Checklist to operate the secure data infrastructure

  1. At least two persons operating the core infrastructure components (database administrator, system administrator).
  2. At least two hosts for test deployments (Data Node, Node containing the rest), at least three hosts for production deployments (Data Node, Monitoring Node, Node containing the rest), preferably nine (one for each component).
  3. At least two fixed IPv4 addresses (OpenStack terminology: two floating IPs) that are reachable from the open Internet: one for the VPN Node and one for the Identity Node (even though we use a FQDN, the FQDN is not required).
  4. Sufficient hardware for operating the infrastructure according to your use-case. In our reference implementation running on a single host, we currently occupy 24 vCPUs, 48 GB RAM and 180 GB disk space to operate the core components and one Data Owner-VM, one Remote Desktop-VM and Analyst-VM.
  5. About 30-60 minutes of time where the system administrator configures the set-up and provides the database administrator receives the credentials to access their nodes.
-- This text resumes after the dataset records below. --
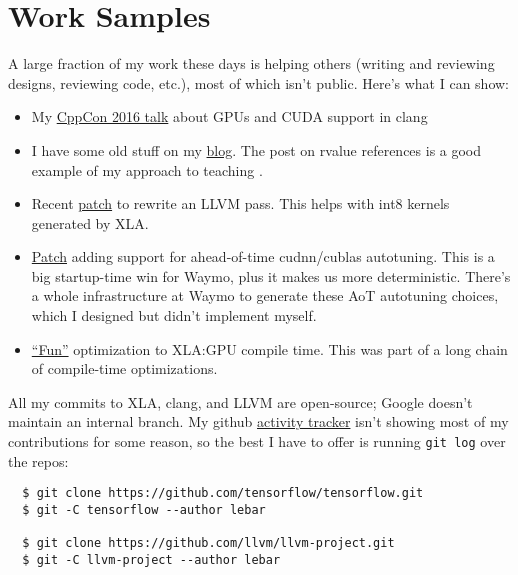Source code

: \documentclass[12pt]{article}
\makeatletter
\DeclareRobustCommand{\Cpp}
{\valign{\vfil\hbox{##}\vfil\cr
   {C\kern-.05em}\cr
   $\hbox{\fontsize{\sf@size}{0}\textbf{+\kern-0.05em+}}$\cr}%
}
\makeatother
\begin{document}
\section*{Work Samples}

A large fraction of my work these days is helping others (writing and reviewing
designs, reviewing code, etc.), most of which isn't public.  Here's what I can
show:

\begin{itemize}
  \item My \href{https://youtu.be/KHa-OSrZPGo}{CppCon 2016 talk} about GPUs and
    CUDA support in clang
  \item I have some old stuff on my \href{https://jlebar.com}{blog}.  The post
    on rvalue references is a good example of my approach to teaching \Cpp.
  \item Recent \href{https://reviews.llvm.org/D149893}{patch} to rewrite an
    LLVM pass.  This helps with int8 kernels generated by XLA.
  \item
    \href{https://github.com/tensorflow/tensorflow/commit/9cfee581d2ce958d45f798d8a7be7f7e6dde1d41}{Patch}
    adding support for ahead-of-time cudnn/cublas autotuning.  This is a big
    startup-time win for Waymo, plus it makes us more deterministic.  There's a
    whole infrastructure at Waymo to generate these AoT autotuning choices,
    which I designed but didn't implement myself.
  \item
    \href{https://github.com/tensorflow/tensorflow/commit/852afbdcc087ba514ad285c658ff7b2a611d8e67}{``Fun''}
    optimization to XLA:GPU compile time.  This was part of a long chain of
    compile-time optimizations.
\end{itemize}

All my commits to XLA, clang, and LLVM are open-source; Google doesn't maintain
an internal branch.  My github \href{https://github.com/jlebar}{activity
tracker} isn't showing most of my contributions for some reason, so the best I
have to offer is running \texttt{git log} over the repos:
\begin{verbatim}
  $ git clone https://github.com/tensorflow/tensorflow.git
  $ git -C tensorflow --author lebar

  $ git clone https://github.com/llvm/llvm-project.git
  $ git -C llvm-project --author lebar
\end{verbatim}
\end{document}
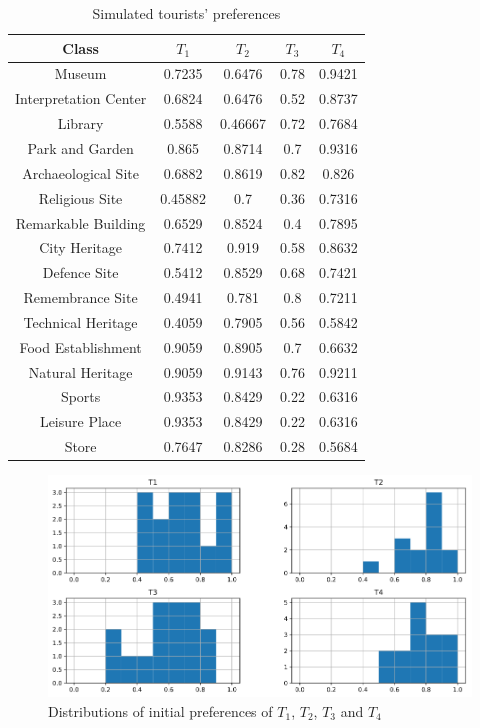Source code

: \begin{table}[h!]
\centering
\caption{Simulated tourists' preferences}
\label{table:centroids}
\begin{tabular}{ |c|c|c|c|c| } 
    \hline
    Class & $T_1$ & $T_2$ & $T_3$ & $T_4$ \\
    \hline
    \hline

    Museum & 0.7235 & 0.6476 & 0.78 & 0.9421 \\ 
    \hline
    Interpretation Center & 0.6824 & 0.6476 & 0.52 & 0.8737 \\
    \hline
    Library & 0.5588 & 0.46667 & 0.72 & 0.7684 \\
    \hline
    Park and Garden & 0.865 & 0.8714 & 0.7 & 0.9316 \\
    \hline
    Archaeological Site & 0.6882 & 0.8619 & 0.82 & 0.826 \\
    \hline
    Religious Site & 0.45882 & 0.7 & 0.36 & 0.7316 \\
    \hline
    Remarkable Building & 0.6529 & 0.8524 & 0.4 & 0.7895 \\
    \hline
    City Heritage & 0.7412 & 0.919 & 0.58 & 0.8632 \\
    \hline
    Defence Site & 0.5412 & 0.8529 & 0.68 & 0.7421 \\
    \hline
    Remembrance Site & 0.4941 & 0.781 & 0.8 & 0.7211 \\
    \hline
    Technical Heritage & 0.4059 & 0.7905 & 0.56 & 0.5842 \\
    \hline
    Food Establishment & 0.9059 & 0.8905 & 0.7 & 0.6632 \\
    \hline
    Natural Heritage & 0.9059 & 0.9143 & 0.76 & 0.9211 \\
    \hline
    Sports & 0.9353 & 0.8429 & 0.22 & 0.6316 \\
    \hline
    Leisure Place & 0.9353 & 0.8429 & 0.22 & 0.6316 \\
    \hline
    Store & 0.7647 & 0.8286 & 0.28 & 0.5684 \\
    
    \hline
\end{tabular}
\end{table}

\begin{figure}[h]
    \centering
    \includegraphics[scale=0.25]{tourist_histogram.png}
    \caption{Distributions of initial preferences of $T_1$, $T_2$, $T_3$ and $T_4$}
    \label{fig:tourist_hist} 
\end{figure}

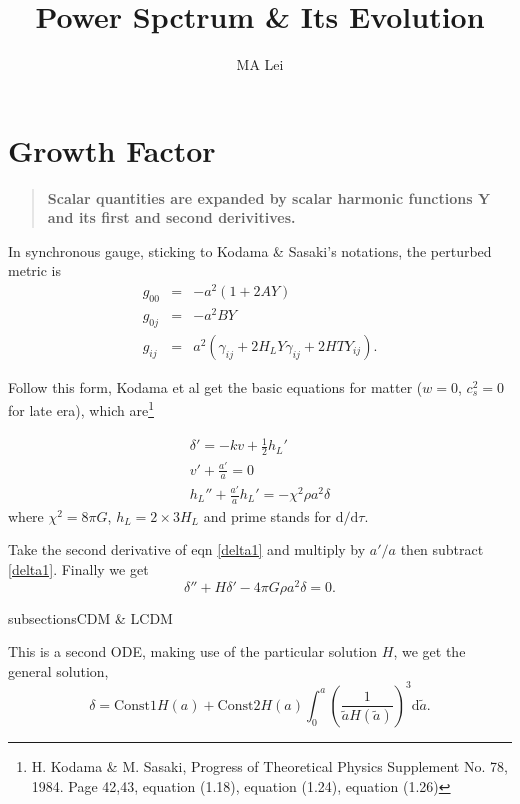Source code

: \documentclass{article}
\begin{document}
\title{Power Spctrum \& Its Evolution}
\author{MA Lei}



\section{Growth Factor}

\begin{quote}
\bf {Scalar quantities are expanded by scalar harmonic functions Y and its first and second derivitives.}
\end{quote}

In synchronous gauge, sticking to Kodama \& Sasaki's notations, the perturbed metric is
\begin{eqnarray*}
g_{00}&=&-a^2(1+2AY) \\
g_{0j}&=&-a^2BY \\
g_{ij}&=&a^2(\gamma_{ij}+2H_LY\gamma_{ij}+2HTY_{ij}).
\end{eqnarray*}



Follow this form, Kodama et al get the basic equations for matter ($w=0$, $c_s^2=0$ for late era), which are\footnote{H. Kodama \& M. Sasaki, Progress of Theoretical Physics Supplement No. 78, 1984. Page 42,43, equation (1.18), equation (1.24), equation (1.26)}



\begin{eqnarray}
\delta'=-kv+\frac 1 2 h_L'  \label{delta1} \\
v'+\frac{a'}{a}=0 \label{v1} \\
h_L''+\frac{a'}{a}h_L'=-\chi^2\rho a^2 \delta \label{hL1}
\end{eqnarray}
where $\chi^2=8\pi G$, $h_L=2\times 3H_L$ and prime stands for $\mathrm d/\mathrm d\tau$.

Take the second derivative of eqn \ref{delta1} and multiply by $a'/a$ then subtract \ref{delta1}. Finally we get 
\begin{equation}
\delta''+H\delta'-4\pi G \rho a^2 \delta=0      .
\end{equation}

subsection{sCDM \& LCDM}

This is a second ODE, making use of the particular solution $H$, we get the general solution,
\begin{equation}
\delta=\text{Const1}H(a)+\text{Const2}H(a)\int_0^a(\frac{1}{\tilde a H(\tilde a)})^3\mathrm d\tilde a      .
\end{equation}
\end{document}
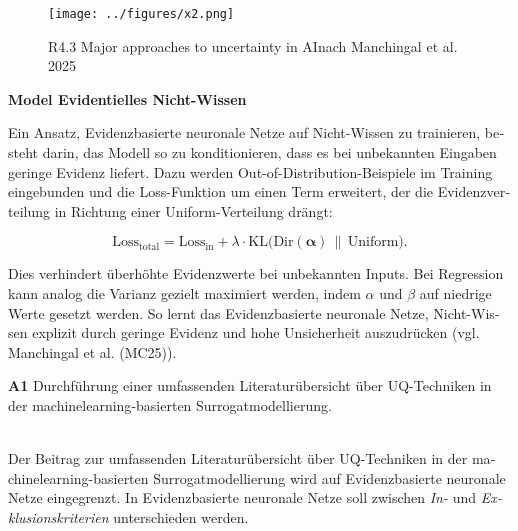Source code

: \begin{otherlanguage}{ngerman}
\begin{figure}[!ht]
  \centering
  \texttt{[image: ../figures/x2.png]}
  \caption{R4.3 \glqq Major approaches to uncertainty in AI\grqq nach Manchingal et al. 2025}
\end{figure}



\textbf{Model Evidentielles Nicht-Wissen}

Ein Ansatz, \gls{Evidenzbasierte neuronale Netze} auf Nicht-Wissen zu trainieren, besteht darin, das Modell so zu konditionieren, dass es bei unbekannten Eingaben geringe Evidenz liefert. Dazu werden \gls{Out-of-Distribution}-Beispiele im Training eingebunden und die Loss-Funktion um einen Term erweitert, der die Evidenzverteilung in Richtung einer Uniform-Verteilung drängt:

\begin{equation}
\text{Loss}_{\text{total}} 
= \text{Loss}_{\text{in}} 
+ \lambda \cdot \text{KL}\bigl(\text{Dir}(\boldsymbol{\alpha}) \,\|\, \text{Uniform}\bigr).
\end{equation}

Dies verhindert überhöhte Evidenzwerte bei unbekannten Inputs. Bei Regression kann analog die Varianz gezielt maximiert werden, indem $\alpha$ und $\beta$ auf niedrige Werte gesetzt werden. So lernt das \gls{Evidenzbasierte neuronale Netze}, Nicht-Wissen explizit durch geringe Evidenz und hohe Unsicherheit auszudrücken (vgl. Manchingal et al. (MC25)).



\pagebreak


\textbf{A1} Durchführung einer umfassenden Literaturübersicht über UQ-Techniken in der \gls{machinelearning}-basierten Surrogatmodellierung.
\par\noindent\\

Der Beitrag zur umfassenden Literaturübersicht über UQ-Techniken in der \gls{machinelearning}-basierten Surrogatmodellierung wird auf \gls{Evidenzbasierte neuronale Netze} eingegrenzt. In \gls{Evidenzbasierte neuronale Netze} soll zwischen \textit{In-} und \textit{Exklusionskriterien} unterschieden werden.


\end{otherlanguage}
Clone the source code repository to your local work laptop/computer/virtual environment:

git clone ssh://git@gitlab.tuwien.ac.at:822/martin.weise/ossdip.git

Control Node

We refer to the system administrator's notebook/computer/virtual machine as to the control node. It is important to understand the concept of the control node who sits outside the infrastructure and manages the infrastructure.

Control Node

System Administrator managing the infrastructure through the Control Node, using the Gate Node as jump host

The following Ansible collections must be installed on the control node:

ansible-galaxy collection install ansible.posix community.crypto openstack.cloud

Also, the following tools must be installed on the control node, we give the package manager commands below:

Install the packages with apt:

apt install git ansible python3 pwgen python3-openstacksdk

Install the packages with dnf or yum:

dnf install git ansible python3 pwgen openstacksdk

Security-Enhanced Linux on RHEL/Fedora/CentOS/Rocky

Currently, Ansible has problems with enabled SE Linux for templates on the control node, you need to disable it. First find out if it is enabled:

sestatus

If it prints anything other than disabled, temporarily disable it through setting it to permissive:

setenforce 0

Permanently disable it by modifying the configuration file /etc/selinux/config and reboot your control node:

SELINUX=permissive
SELINUXTYPE=targeted

Install the packages with homebrew:

brew install git ansible python pwgen

Openstack SDK is not available in brew, install it through the Python package installer:

pip3 install -g openstacksdk

Cluster Requirements

In this guide, we use the OpenStack Xena cloud operating system. Please check with your organization if there is already a cluster in staging or production that you can use. It is a mandatory requirement, check the official how to get started guide.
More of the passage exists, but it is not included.